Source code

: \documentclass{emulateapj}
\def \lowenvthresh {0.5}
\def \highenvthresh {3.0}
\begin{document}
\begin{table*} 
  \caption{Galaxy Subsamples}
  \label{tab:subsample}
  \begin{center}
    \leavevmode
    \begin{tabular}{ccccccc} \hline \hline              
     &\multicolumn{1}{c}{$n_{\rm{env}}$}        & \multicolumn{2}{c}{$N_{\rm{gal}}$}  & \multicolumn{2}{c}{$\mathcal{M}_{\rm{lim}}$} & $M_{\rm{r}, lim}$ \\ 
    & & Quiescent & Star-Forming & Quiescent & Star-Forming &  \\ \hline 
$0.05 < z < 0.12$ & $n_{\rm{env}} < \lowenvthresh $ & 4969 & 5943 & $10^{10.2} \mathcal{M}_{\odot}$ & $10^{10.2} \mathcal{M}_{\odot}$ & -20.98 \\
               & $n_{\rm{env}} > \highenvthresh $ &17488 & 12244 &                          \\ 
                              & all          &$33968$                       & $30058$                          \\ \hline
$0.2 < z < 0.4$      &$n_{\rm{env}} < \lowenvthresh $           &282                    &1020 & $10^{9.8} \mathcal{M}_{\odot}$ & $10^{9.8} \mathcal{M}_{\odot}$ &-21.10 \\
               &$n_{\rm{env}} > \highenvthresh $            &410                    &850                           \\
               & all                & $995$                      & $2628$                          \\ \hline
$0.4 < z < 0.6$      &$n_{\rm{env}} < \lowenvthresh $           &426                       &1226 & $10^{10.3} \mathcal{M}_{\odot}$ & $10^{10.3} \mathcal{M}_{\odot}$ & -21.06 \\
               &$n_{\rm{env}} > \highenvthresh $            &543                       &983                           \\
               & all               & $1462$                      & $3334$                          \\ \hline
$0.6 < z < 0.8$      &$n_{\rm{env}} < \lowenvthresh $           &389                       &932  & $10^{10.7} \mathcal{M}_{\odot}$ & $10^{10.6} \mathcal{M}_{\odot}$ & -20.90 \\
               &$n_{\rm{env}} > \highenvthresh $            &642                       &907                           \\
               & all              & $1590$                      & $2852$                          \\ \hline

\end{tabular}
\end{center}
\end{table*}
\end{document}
--
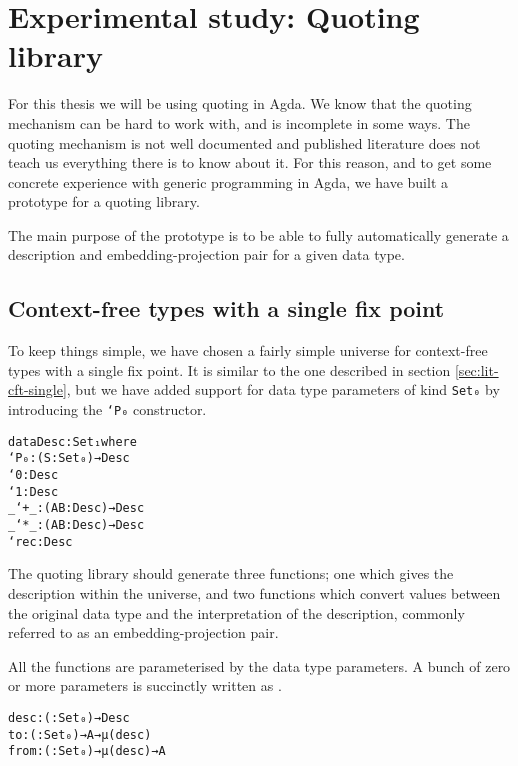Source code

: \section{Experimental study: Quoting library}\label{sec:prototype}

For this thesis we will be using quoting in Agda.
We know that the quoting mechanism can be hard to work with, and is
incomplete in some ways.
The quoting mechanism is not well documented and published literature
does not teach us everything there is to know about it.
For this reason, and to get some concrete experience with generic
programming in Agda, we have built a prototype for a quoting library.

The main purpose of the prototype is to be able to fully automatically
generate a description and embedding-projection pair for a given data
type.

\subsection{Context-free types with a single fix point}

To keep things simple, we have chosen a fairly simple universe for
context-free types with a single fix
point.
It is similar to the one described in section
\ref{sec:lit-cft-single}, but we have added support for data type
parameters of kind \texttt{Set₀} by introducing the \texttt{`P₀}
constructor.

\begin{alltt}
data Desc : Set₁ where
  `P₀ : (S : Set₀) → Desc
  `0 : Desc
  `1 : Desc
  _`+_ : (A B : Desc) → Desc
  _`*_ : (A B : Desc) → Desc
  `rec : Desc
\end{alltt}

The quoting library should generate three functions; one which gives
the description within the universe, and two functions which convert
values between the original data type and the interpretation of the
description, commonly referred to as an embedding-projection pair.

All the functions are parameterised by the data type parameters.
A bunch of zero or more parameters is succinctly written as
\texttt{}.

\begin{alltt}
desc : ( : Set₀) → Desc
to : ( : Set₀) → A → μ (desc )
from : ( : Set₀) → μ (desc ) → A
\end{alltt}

- Task -
Filter the lines above, keeping each one that contains the string "some".

- Exercise solution -
incomplete in some ways.
For this reason, and to get some concrete experience with generic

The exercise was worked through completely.